**Assignment**: Check each line of the data below for the word "package". How many lines have it? Answer with the number alone.

**The data**:
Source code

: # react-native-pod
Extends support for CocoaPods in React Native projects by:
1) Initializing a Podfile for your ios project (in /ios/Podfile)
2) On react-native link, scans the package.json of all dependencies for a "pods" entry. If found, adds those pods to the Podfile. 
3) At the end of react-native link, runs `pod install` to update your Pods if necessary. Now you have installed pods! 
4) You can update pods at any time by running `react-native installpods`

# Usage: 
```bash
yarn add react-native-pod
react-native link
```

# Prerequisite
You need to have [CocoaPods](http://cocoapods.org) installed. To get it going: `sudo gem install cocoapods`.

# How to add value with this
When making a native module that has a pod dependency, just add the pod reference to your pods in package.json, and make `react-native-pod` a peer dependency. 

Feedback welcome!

**Task solution**: 2